Data excerpts START

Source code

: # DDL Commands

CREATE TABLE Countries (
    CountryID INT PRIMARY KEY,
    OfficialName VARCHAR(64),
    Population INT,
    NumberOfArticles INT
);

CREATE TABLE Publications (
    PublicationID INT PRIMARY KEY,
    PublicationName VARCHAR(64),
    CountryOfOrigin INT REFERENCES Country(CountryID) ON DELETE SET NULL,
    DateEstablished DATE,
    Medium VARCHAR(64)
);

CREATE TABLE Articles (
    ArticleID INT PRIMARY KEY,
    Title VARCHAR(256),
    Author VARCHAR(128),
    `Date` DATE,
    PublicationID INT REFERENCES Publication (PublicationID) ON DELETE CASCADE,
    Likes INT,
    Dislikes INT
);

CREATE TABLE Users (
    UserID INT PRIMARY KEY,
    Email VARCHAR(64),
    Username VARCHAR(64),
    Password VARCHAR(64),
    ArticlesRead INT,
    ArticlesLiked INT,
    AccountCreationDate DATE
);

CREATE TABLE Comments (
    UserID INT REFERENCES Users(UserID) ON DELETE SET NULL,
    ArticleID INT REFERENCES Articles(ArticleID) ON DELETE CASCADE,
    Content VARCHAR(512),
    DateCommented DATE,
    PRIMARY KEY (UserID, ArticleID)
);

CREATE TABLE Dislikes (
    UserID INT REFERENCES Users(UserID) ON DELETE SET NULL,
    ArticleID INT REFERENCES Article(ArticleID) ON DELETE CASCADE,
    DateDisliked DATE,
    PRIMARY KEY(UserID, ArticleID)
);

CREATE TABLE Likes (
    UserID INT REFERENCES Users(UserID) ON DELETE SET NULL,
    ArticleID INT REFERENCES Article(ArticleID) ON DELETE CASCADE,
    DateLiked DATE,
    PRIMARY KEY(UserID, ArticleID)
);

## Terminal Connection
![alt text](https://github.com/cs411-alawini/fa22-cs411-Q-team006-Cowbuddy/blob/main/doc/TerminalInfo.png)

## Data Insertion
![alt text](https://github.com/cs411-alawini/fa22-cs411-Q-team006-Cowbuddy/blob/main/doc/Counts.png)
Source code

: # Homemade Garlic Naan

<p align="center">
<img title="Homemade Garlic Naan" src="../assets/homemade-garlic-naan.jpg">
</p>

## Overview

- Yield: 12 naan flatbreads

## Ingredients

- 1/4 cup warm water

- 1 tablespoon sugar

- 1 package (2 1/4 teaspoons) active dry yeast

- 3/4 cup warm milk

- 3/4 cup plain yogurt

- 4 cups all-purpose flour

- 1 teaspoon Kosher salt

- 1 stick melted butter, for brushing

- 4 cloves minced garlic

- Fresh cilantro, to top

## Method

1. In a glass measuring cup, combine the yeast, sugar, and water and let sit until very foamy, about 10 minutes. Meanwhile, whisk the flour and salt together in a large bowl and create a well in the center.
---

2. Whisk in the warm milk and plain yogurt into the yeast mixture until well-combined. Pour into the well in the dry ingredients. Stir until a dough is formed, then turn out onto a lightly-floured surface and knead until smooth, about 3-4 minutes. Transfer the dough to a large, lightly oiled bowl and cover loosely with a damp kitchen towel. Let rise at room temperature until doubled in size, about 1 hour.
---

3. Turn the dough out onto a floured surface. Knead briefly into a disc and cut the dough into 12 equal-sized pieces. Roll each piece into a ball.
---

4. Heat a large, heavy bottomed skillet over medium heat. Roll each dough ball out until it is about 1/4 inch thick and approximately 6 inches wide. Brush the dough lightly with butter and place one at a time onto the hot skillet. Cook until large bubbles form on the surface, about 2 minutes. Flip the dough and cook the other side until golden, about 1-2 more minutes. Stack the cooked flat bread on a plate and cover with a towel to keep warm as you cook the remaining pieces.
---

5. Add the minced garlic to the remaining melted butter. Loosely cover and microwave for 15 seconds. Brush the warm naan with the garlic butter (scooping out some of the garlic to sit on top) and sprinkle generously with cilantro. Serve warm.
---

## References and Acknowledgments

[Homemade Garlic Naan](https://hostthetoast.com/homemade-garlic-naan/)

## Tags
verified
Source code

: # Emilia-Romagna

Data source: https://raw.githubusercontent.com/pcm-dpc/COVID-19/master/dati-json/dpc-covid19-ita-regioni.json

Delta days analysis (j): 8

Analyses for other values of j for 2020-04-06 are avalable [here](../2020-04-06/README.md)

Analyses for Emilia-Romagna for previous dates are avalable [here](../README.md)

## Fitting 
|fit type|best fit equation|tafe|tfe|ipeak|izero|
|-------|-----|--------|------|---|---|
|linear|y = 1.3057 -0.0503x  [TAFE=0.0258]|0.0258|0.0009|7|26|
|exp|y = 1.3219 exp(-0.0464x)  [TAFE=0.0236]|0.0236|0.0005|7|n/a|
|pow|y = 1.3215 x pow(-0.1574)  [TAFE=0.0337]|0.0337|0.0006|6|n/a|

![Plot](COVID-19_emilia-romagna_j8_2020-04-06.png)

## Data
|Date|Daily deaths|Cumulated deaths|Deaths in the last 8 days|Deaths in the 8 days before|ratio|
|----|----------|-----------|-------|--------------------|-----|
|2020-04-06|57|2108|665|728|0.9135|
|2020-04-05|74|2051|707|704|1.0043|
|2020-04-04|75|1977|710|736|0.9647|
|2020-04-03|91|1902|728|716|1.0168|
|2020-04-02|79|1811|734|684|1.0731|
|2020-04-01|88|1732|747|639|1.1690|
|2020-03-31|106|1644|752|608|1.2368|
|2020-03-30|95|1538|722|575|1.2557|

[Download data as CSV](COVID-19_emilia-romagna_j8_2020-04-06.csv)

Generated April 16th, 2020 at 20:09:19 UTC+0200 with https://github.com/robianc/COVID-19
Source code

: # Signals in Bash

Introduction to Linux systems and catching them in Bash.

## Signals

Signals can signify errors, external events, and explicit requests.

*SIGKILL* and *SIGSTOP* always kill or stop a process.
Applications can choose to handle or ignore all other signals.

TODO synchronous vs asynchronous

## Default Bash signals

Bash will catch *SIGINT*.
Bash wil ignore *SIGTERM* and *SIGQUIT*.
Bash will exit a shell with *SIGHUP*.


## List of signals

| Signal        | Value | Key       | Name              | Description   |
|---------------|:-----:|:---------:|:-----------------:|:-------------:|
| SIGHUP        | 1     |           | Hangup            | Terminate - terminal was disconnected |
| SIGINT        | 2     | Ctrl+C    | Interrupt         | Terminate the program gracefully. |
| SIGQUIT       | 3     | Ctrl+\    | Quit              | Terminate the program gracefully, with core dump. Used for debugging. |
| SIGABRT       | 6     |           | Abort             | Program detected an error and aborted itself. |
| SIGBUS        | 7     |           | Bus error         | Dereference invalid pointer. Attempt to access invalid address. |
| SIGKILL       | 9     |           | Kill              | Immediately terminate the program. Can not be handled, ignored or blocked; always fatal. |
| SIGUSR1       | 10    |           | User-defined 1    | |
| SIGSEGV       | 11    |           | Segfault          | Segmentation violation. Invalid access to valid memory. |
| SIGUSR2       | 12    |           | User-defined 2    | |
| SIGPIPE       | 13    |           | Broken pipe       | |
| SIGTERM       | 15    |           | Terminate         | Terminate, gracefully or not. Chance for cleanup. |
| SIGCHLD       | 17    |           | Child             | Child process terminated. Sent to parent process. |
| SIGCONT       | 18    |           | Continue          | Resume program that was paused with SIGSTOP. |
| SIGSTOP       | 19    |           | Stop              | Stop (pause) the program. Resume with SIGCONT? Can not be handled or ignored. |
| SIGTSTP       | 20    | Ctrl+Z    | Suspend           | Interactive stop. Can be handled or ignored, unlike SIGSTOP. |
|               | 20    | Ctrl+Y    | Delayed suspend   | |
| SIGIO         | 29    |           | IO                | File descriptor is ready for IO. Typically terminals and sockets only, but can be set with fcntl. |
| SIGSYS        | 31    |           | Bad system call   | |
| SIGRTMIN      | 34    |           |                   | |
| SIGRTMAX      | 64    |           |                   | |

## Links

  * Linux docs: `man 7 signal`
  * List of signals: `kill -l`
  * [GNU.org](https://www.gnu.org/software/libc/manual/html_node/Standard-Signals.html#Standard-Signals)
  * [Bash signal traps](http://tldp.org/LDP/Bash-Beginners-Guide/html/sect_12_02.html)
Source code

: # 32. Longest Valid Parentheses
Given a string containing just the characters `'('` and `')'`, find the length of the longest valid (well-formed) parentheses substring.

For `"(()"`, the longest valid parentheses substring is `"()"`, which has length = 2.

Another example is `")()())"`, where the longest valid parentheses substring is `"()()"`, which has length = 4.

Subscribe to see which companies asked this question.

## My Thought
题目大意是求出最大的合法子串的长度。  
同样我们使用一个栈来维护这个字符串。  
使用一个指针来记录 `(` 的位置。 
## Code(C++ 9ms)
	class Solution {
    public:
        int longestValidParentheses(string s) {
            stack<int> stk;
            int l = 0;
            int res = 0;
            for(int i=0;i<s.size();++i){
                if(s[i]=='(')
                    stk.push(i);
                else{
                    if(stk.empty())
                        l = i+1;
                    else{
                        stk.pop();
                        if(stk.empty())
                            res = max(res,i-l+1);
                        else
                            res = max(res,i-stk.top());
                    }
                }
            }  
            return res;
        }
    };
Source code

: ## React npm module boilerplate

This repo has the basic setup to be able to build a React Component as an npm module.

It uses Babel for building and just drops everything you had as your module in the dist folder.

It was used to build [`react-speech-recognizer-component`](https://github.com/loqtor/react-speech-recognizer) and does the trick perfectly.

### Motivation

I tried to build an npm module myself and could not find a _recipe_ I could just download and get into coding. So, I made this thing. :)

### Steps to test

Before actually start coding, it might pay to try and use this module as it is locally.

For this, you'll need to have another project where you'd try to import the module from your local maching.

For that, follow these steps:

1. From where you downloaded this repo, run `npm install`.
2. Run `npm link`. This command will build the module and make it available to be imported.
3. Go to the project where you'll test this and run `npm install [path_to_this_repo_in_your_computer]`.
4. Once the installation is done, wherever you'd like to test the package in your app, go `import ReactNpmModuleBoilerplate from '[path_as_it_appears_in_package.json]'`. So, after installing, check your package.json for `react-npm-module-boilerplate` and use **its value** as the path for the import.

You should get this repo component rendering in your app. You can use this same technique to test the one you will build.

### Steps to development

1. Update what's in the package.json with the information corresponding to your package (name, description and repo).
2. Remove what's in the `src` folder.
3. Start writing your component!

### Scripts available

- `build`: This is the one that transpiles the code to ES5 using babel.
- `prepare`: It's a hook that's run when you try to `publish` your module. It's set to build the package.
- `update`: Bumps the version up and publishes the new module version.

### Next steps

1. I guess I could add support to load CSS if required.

Data excerpts END

Which lines of the entries above contain the word "gracefully"? Copy each of them.

> Task output
| SIGINT        | 2     | Ctrl+C    | Interrupt         | Terminate the program gracefully. |
| SIGQUIT       | 3     | Ctrl+\    | Quit              | Terminate the program gracefully, with core dump. Used for debugging. |
| SIGTERM       | 15    |           | Terminate         | Terminate, gracefully or not. Chance for cleanup. |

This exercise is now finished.